(Work task)
Could the data below be retyped exactly, without its pictures?
[Opening Provided records section]
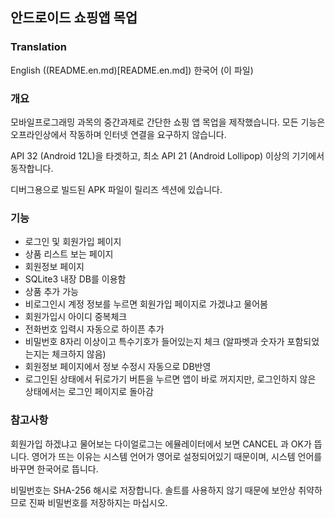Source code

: ## 안드로이드 쇼핑앱 목업

### Translation
English ((README.en.md)[README.en.md])
한국어 (이 파일)

### 개요
모바일프로그래밍 과목의 중간과제로 간단한 쇼핑 앱 목업을 제작했습니다.
모든 기능은 오프라인상에서 작동하며 인터넷 연결을 요구하지 않습니다.

API 32 (Android 12L)을 타겟하고, 최소 API 21 (Android Lollipop) 이상의 기기에서 동작합니다.

디버그용으로 빌드된 APK 파일이 릴리즈 섹션에 있습니다.

### 기능
 * 로그인 및 회원가입 페이지
 * 상품 리스트 보는 페이지
 * 회원정보 페이지
 * SQLite3 내장 DB를 이용함
 * 상품 추가 가능
 * 비로그인시 계정 정보를 누르면 회원가입 페이지로 가겠냐고 물어봄
 * 회원가입시 아이디 중복체크
 * 전화번호 입력시 자동으로 하이픈 추가
 * 비밀번호 8자리 이상이고 특수기호가 들어있는지 체크 (알파벳과 숫자가 포함되었는지는 체크하지 않음)
 * 회원정보 페이지에서 정보 수정시 자동으로 DB반영
 * 로그인된 상태에서 뒤로가기 버튼을 누르면 앱이 바로 꺼지지만, 로그인하지 않은 상태에서는 로그인 페이지로 돌아감

### 참고사항
회원가입 하겠냐고 물어보는 다이얼로그는 에뮬레이터에서 보면 CANCEL 과 OK가 뜹니다.
영어가 뜨는 이유는 시스템 언어가 영어로 설정되어있기 때문이며, 시스템 언어를 바꾸면 한국어로 뜹니다.

비밀번호는 SHA-256 해시로 저장합니다.
솔트를 사용하지 않기 때문에 보안상 취약하므로 진짜 비밀번호를 저장하지는 마십시오.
[Closing Provided records section]
(Exercise solution)
Source code

: ## 안드로이드 쇼핑앱 목업

### Translation
English ((README.en.md)[README.en.md])
한국어 (이 파일)

### 개요
모바일프로그래밍 과목의 중간과제로 간단한 쇼핑 앱 목업을 제작했습니다.
모든 기능은 오프라인상에서 작동하며 인터넷 연결을 요구하지 않습니다.

API 32 (Android 12L)을 타겟하고, 최소 API 21 (Android Lollipop) 이상의 기기에서 동작합니다.

디버그용으로 빌드된 APK 파일이 릴리즈 섹션에 있습니다.

### 기능
 * 로그인 및 회원가입 페이지
 * 상품 리스트 보는 페이지
 * 회원정보 페이지
 * SQLite3 내장 DB를 이용함
 * 상품 추가 가능
 * 비로그인시 계정 정보를 누르면 회원가입 페이지로 가겠냐고 물어봄
 * 회원가입시 아이디 중복체크
 * 전화번호 입력시 자동으로 하이픈 추가
 * 비밀번호 8자리 이상이고 특수기호가 들어있는지 체크 (알파벳과 숫자가 포함되었는지는 체크하지 않음)
 * 회원정보 페이지에서 정보 수정시 자동으로 DB반영
 * 로그인된 상태에서 뒤로가기 버튼을 누르면 앱이 바로 꺼지지만, 로그인하지 않은 상태에서는 로그인 페이지로 돌아감

### 참고사항
회원가입 하겠냐고 물어보는 다이얼로그는 에뮬레이터에서 보면 CANCEL 과 OK가 뜹니다.
영어가 뜨는 이유는 시스템 언어가 영어로 설정되어있기 때문이며, 시스템 언어를 바꾸면 한국어로 뜹니다.

비밀번호는 SHA-256 해시로 저장합니다.
솔트를 사용하지 않기 때문에 보안상 취약하므로 진짜 비밀번호를 저장하지는 마십시오.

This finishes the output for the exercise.